Publié le 11 mars 2014 par Polinacide @polinacide

"Plus tu vieillis, plus tu ressembles à ta mère" : rares sont celles qui échappent encore à cette remarque. L’angoisse. Surtout si la génitrice en question cumule les psychoses à la vitesse de ses rides : on s’en passerait volontiers. Alors qu’une récente étude anglaise affirme que l’âge du basculement se situerait à 31 ans (comptez, mesdemoiselles, le temps qu’il vous reste !), l’appréhension de cet éternel recommencement n’en reste pas moins terrifiante pour les principales concernées. Moi la première, d’ailleurs. Combien de fois me suis-je faite la réflexion, en regardant ma propre mère, que jamais – Grand Dieu, jamais – je ne souhaiterais reprendre certains de ses traits ? Angoissée chronique, pseudo-matérialiste et éternelle insatisfaite, j’en viendrais presque à l’accuser de bovarysme. Et pourtant.
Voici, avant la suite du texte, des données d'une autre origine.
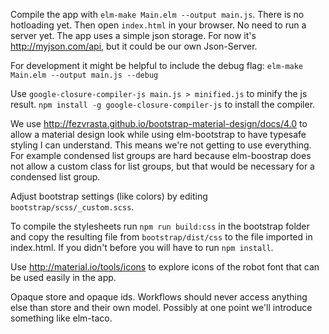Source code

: Compile the app with `elm-make Main.elm --output main.js`. There is no
hotloading yet. Then open `index.html` in your browser. No need to run a server
yet. The app uses a simple json storage. For now it's http://myjson.com/api, but it could be our own
Json-Server.

For development it might be helpful to include the debug flag:
`elm-make Main.elm --output main.js --debug`


Use `google-closure-compiler-js main.js > minified.js` to minify the js result.
`npm install -g google-closure-compiler-js` to install the compiler.

We use http://fezvrasta.github.io/bootstrap-material-design/docs/4.0 to allow
a material design look while using elm-bootstrap to have typesafe styling I can
understand. This means we're not getting to use everything. For example
condensed list groups are hard because elm-boostrap does not allow a custom
class for list groups, but that would be necessary for a condensed list group.

Adjust bootstrap settings (like colors) by editing `bootstrap/scss/_custom.scss`.

To compile the stylesheets run `npm run build:css` in the bootstrap folder and
copy the resulting file from `bootstrap/dist/css` to the file imported in
index.html. If you didn't before you will have to run `npm install`.

Use http://material.io/tools/icons to explore icons of the robot font that can be used
easily in the app.

Opaque store and opaque ids. Workflows should never access anything else than store and their own model.
Possibly at one point we'll introduce something like elm-taco.
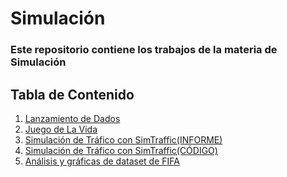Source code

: # Simulación

### Este repositorio contiene los trabajos de la materia de Simulación

## Tabla de Contenido

<ol>
  <li><a href="https://github.com/LuisRenePanjon/Simulaci-n/blob/main/01-Dados/two-dice.ipynb">Lanzamiento de Dados</a></li>

  <li><a href="https://github.com/LuisRenePanjon/Simulaci-n/blob/main/02-JuegoDeLaVida/Juegodelavida.pdf">Juego de La Vida</a></li>

  <li><a href="https://github.com/LuisRenePanjon/Simulaci-n/blob/main/03-SimTraffic/Boletin1.pdf">Simulación de Tráfico con SimTraffic(INFORME)</a></li>

  <li><a href="https://github.com/LuisRenePanjon/Simulaci-n/tree/main/03-SimTraffic">Simulación de Tráfico con SimTraffic(CÓDIGO)</a></li>

  <li><a href="https://github.com/LuisRenePanjon/Simulaci-n/blob/main/04-FifaGraficas/graficas.ipynb">Análisis y gráficas de dataset de FIFA</a></li>
</ol>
© Emmanuelle (Histoires de voir)

© Emmanuelle (Histoires de voir)

Aussi nuancées que paraissent nos personnalités respectives, personne ne me connait mieux que cette grande gamine, avec laquelle il a d’abord fallut « couper le cordon » pour apprécier la noblesse des vulnérabilités. Jusqu’à en faire un modèle, simplement différent du mien. Inutile de traverser une crise d’adolescence aigüe pour adopter un regard critique sur ses parents : personne ne les juge plus sévèrement que leurs propres enfants. À tort, car c’est bien souvent vers cette valeur refuge que l’on se tourne quand nos vies se retrouvent perturbées. L’ironie du sort : après tant d’années passées à décortiquer les erreurs des aînés, quoi de plus insoutenable a priori que d’en hériter à son tour ? Miroir de nos propres travers, inhérent à tout arbre généalogique. Faisons fi des rancœurs propices aux règlements de comptes toxiques, car c’est peut-être en cette tension que se loge toute la richesse de la transmission. Devenir soi, par identification puis distanciation. En piochant, comme dans une corbeille pleine de fruits, les traits de caractère arrivés à maturité qui nous ressemblent le plus. Un beau compromis quand on sait que la pomme ne tombe jamais loin du pommier.